_GIVEN DATA:_
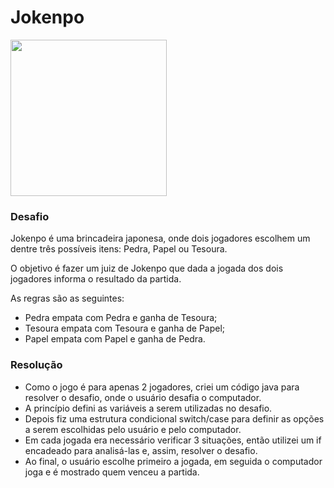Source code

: # Jokenpo

<img src= "https://user-images.githubusercontent.com/63079757/125787087-78b4b813-50d9-4680-bba0-b757e3f0418c.jpg" width="250">

### Desafio

Jokenpo é uma brincadeira japonesa, onde dois jogadores escolhem um dentre três possíveis itens: Pedra, Papel ou Tesoura.

O objetivo é fazer um juiz de Jokenpo que dada a jogada dos dois jogadores informa o resultado da partida.

As regras são as seguintes:

- Pedra empata com Pedra e ganha de Tesoura;
- Tesoura empata com Tesoura e ganha de Papel;
- Papel empata com Papel e ganha de Pedra.

### Resolução

- Como o jogo é para apenas 2 jogadores, criei um código java para resolver o desafio, onde o usuário desafia o computador.
- A princípio defini as variáveis a serem utilizadas no desafio.
- Depois fiz uma estrutura condicional switch/case para definir as opções a serem escolhidas pelo usuário e pelo computador.
- Em cada jogada era necessário verificar 3 situações, então utilizei um if encadeado para analisá-las e, assim, resolver o desafio.
- Ao final, o usuário escolhe primeiro a jogada, em seguida o computador joga e é mostrado quem venceu a partida.

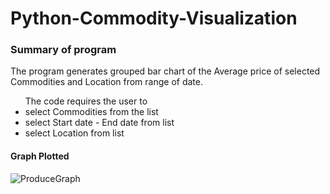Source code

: # Python-Commodity-Visualization

### Summary of program

The program generates grouped bar chart of the Average price of selected Commodities and Location from range of date. 
<ul>
  The code requires the user to 
  <li>select Commodities from the list</li> 
  <li>select Start date - End date from list </li>
  <li>select Location from list</li>
</ul> 

#### Graph Plotted
![ProduceGraph](https://user-images.githubusercontent.com/66394619/130334879-9bffe21b-21aa-464b-9da5-926f088e5ffd.PNG)

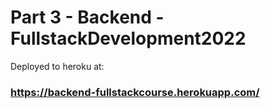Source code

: # Part 3 - Backend - FullstackDevelopment2022

Deployed to heroku at:
### https://backend-fullstackcourse.herokuapp.com/

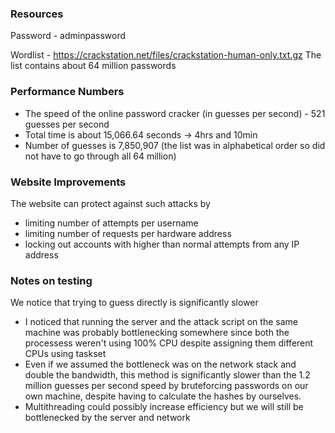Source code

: ### Resources

Password - adminpassword

Wordlist - https://crackstation.net/files/crackstation-human-only.txt.gz
The list contains about 64 million passwords

### Performance Numbers

* The speed of the online password cracker (in guesses per second) - 521 guesses per second
* Total time is about 15,066.64 seconds -> 4hrs and 10min
* Number of guesses is 7,850,907 (the list was in alphabetical order so did not have to go through all 64 million)

### Website Improvements
The website can protect against such attacks by

* limiting number of attempts per username
* limiting number of requests per hardware address
* locking out accounts with higher than normal attempts from any IP address

### Notes on testing

We notice that trying to guess directly is significantly slower

* I noticed that running the server and the attack script on the same machine was probably bottlenecking somewhere since both the processess weren't using 100% CPU despite assigning them different CPUs using taskset
* Even if we assumed the bottleneck was on the network stack and double the bandwidth, this method is significantly slower than the 1.2 million guesses per second speed by bruteforcing passwords on our own machine, despite having to calculate the hashes by ourselves.
* Multithreading could possibly increase efficiency but we will still be bottlenecked by the server and network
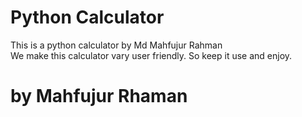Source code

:# Python Calculator

This is a python calculator by Md Mahfujur Rahman <Br>
We make this calculator vary user friendly. So keep it use and enjoy. 

# by Mahfujur Rhaman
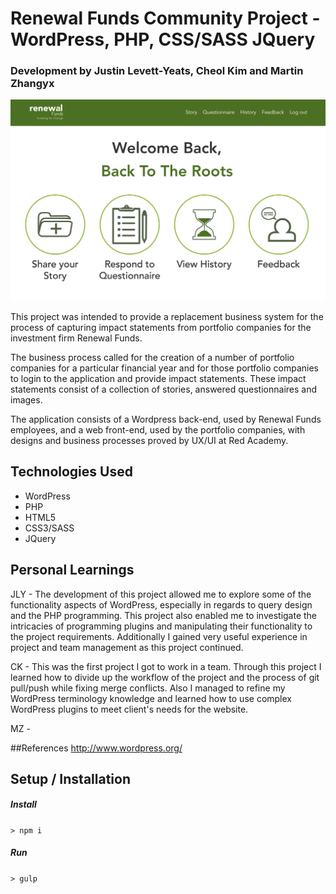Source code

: # Renewal Funds Community Project - WordPress, PHP, CSS/SASS JQuery

### Development by Justin Levett-Yeats, Cheol Kim and Martin Zhangyx

![alt tag](./themes/renewal-funds/screenshot.png)

This project was intended to provide a replacement business system for the process of capturing impact statements from portfolio 
companies for the investment firm Renewal Funds.

The business process called for the creation of a number of portfolio companies for a particular financial year and for those portfolio companies
to login to the application and provide impact statements.  These impact statements consist of a collection of stories, answered questionnaires and images.

The application consists of a Wordpress back-end, used by Renewal Funds employees, and a web front-end, used by the portfolio companies, with 
designs and business processes proved by UX/UI at Red Academy.

## Technologies Used

- WordPress
- PHP
- HTML5
- CSS3/SASS
- JQuery

## Personal Learnings

JLY - The development of this project allowed me to explore some of the functionality aspects of WordPress, especially in regards to query design and the PHP programming.
This project also enabled me to investigate the intricacies of programming plugins and manipulating their functionality to the project requirements.  Additionally I gained 
very useful experience in project and team management as this project continued.

CK - This was the first project I got to work in a team. Through this project I learned how to divide up the workflow of the project and the process of git pull/push while fixing merge conflicts. 
Also I managed to refine my WordPress terminology knowledge and learned how to use complex WordPress plugins to meet client's needs for the website.

MZ - 

##References
http://www.wordpress.org/

## Setup / Installation

##### Install
`> npm i`

##### Run
`> gulp`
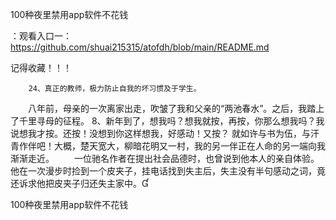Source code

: 100种夜里禁用app软件不花钱

：观看入口一：https://github.com/shuai215315/atofdh/blob/main/README.md


记得收藏！！！



		24、真正的教师，极力防止自我的坏习惯及于学生。
　　八年前，母亲的一次离家出走，吹皱了我和父亲的“两池春水”。之后，我踏上了千里寻母的征程。
		8、新年到了，想我吗？想我就按，再按，你那么想我吗？我说想我才按。还按！没想到你这样想我，好感动！又按？
就如许与书为伍，与汗青作伴吧！大概，楚天宽大，柳暗花明又一村，我的另一伴正在人命的另一端向我渐渐走近。
　　一位驰名作者在提出社会品德时，也曾说到他本人的亲自体验。他在一次漫步时捡到一个皮夹子，挂电话找到失主后，失主没有半句感动之词，竟还诉求他把皮夹子归还失主家中。







100种夜里禁用app软件不花钱
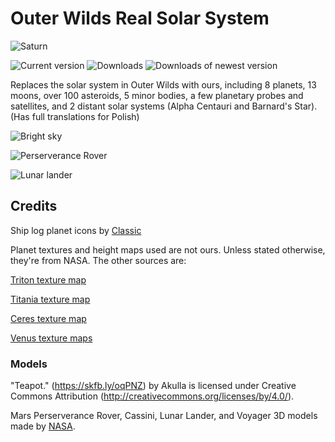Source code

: # Outer Wilds Real Solar System
![Saturn](https://user-images.githubusercontent.com/22628069/147424489-f453cb3b-1719-46b4-bac2-e97a6057ee73.png)

![Current version](https://img.shields.io/badge/dynamic/json?url=https%3A%2F%2Fraw.githubusercontent.com%2FMinecraft633%2Fouter-wilds-real-solar-system-titan-edition%2Fmain%2Fmanifest.json&query=%24.version&label=version&color=dark_green)
![Downloads](https://img.shields.io/github/downloads/xen-42/outer-wilds-real-solar-system/total)
![Downloads of newest version](https://img.shields.io/github/downloads/xen-42/outer-wilds-real-solar-system/latest/total)

Replaces the solar system in Outer Wilds with ours, including 8 planets, 13 moons, over 100 asteroids, 5 minor bodies, a few planetary probes and satellites, and 2 distant solar systems (Alpha Centauri and Barnard's Star). (Has full translations for Polish)

![Bright sky](https://user-images.githubusercontent.com/22628069/146660294-41484062-cc5e-49d8-b940-01467c121907.png)

![Perserverance Rover](https://user-images.githubusercontent.com/22628069/147908787-7ee451b6-459d-449f-8fa1-dbac6be82103.png)

![Lunar lander](https://user-images.githubusercontent.com/22628069/148104095-67424b8a-7307-4bcc-a5a9-138d97316e23.png)

## Credits
Ship log planet icons by [Classic](https://github.com/ClassicalBro)

Planet textures and height maps used are not ours. Unless stated otherwise, they're from NASA. The other sources are:

[Triton texture map](https://www.deviantart.com/neptuneprogaming/art/Triton-Texture-Map-713512330)

[Titania texture map](https://www.deviantart.com/neptuneproproduction/art/Titania-Texture-Map-746524585)

[Ceres texture map](https://www.solarsystemscope.com/textures/)

[Venus texture maps](https://www.deviantart.com/oleg-pluton)

### Models

"Teapot." (https://skfb.ly/oqPNZ) by Akulla is licensed under Creative Commons Attribution (http://creativecommons.org/licenses/by/4.0/).

Mars Perserverance Rover, Cassini, Lunar Lander, and Voyager 3D models made by [NASA](https://nasa3d.arc.nasa.gov/models).
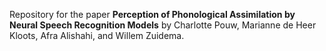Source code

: Repository for the paper **Perception of Phonological Assimilation by Neural Speech Recognition Models** by Charlotte Pouw, Marianne de Heer Kloots, Afra Alishahi, and Willem Zuidema.
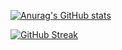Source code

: 
[![Anurag's GitHub stats](https://github-readme-stats.vercel.app/api?username=brando008&show_icons=true&theme=shadow_blue)](https://github.com/anuraghazra/github-readme-stats)

[![GitHub Streak](https://github-readme-streak-stats.herokuapp.com?user=brando008&theme=blueberry-duo&exclude_days=Sat)](https://git.io/streak-stats)

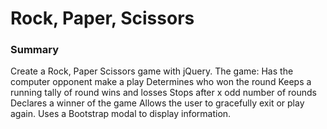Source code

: # Rock, Paper, Scissors

### Summary
Create a Rock, Paper Scissors game with jQuery.
The game:
Has the computer opponent make a play
Determines who won the round
Keeps a running tally of round wins and losses
Stops after x odd number of rounds
Declares a winner of the game
Allows the user to gracefully exit or play again.
Uses a Bootstrap modal to display information.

_EXERCISE INSTRUCTIONS:_ Up to and including the line that contains "### Resolução", print the records above exactly from their first line, without any pictures.

_RESPONSE TO THIS EXERCISE:_
Source code

: # Jokenpo

<img src= "https://user-images.githubusercontent.com/63079757/125787087-78b4b813-50d9-4680-bba0-b757e3f0418c.jpg" width="250">

### Desafio

Jokenpo é uma brincadeira japonesa, onde dois jogadores escolhem um dentre três possíveis itens: Pedra, Papel ou Tesoura.

O objetivo é fazer um juiz de Jokenpo que dada a jogada dos dois jogadores informa o resultado da partida.

As regras são as seguintes:

- Pedra empata com Pedra e ganha de Tesoura;
- Tesoura empata com Tesoura e ganha de Papel;
- Papel empata com Papel e ganha de Pedra.

### Resolução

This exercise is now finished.